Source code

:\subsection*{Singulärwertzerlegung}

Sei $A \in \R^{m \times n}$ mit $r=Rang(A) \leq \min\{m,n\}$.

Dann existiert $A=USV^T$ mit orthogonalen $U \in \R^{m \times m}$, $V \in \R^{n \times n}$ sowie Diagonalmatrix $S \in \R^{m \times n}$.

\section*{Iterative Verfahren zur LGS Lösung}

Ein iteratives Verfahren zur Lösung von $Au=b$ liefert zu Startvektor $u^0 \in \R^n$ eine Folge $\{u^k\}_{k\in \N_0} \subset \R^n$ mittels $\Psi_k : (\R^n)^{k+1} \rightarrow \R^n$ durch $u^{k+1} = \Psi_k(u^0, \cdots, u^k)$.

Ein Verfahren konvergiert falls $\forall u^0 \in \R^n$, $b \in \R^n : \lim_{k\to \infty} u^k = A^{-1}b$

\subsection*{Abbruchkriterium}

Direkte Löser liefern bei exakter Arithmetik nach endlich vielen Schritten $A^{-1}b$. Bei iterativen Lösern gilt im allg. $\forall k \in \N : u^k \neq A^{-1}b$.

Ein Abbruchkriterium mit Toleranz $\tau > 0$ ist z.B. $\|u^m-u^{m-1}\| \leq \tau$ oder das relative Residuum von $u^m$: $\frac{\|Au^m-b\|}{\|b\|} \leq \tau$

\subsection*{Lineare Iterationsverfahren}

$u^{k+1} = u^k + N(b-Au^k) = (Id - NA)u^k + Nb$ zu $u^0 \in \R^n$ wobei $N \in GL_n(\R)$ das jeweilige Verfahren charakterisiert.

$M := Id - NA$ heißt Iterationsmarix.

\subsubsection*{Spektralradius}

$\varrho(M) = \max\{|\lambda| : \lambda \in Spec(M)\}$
####################
**PROBLEM**
Every line of the data above that includes "Abbruchkriterium" should be listed.

**WRITTEN ANSWER**
\subsection*{Abbruchkriterium}
Ein Abbruchkriterium mit Toleranz $\tau > 0$ ist z.B. $\|u^m-u^{m-1}\| \leq \tau$ oder das relative Residuum von $u^m$: $\frac{\|Au^m-b\|}{\|b\|} \leq \tau$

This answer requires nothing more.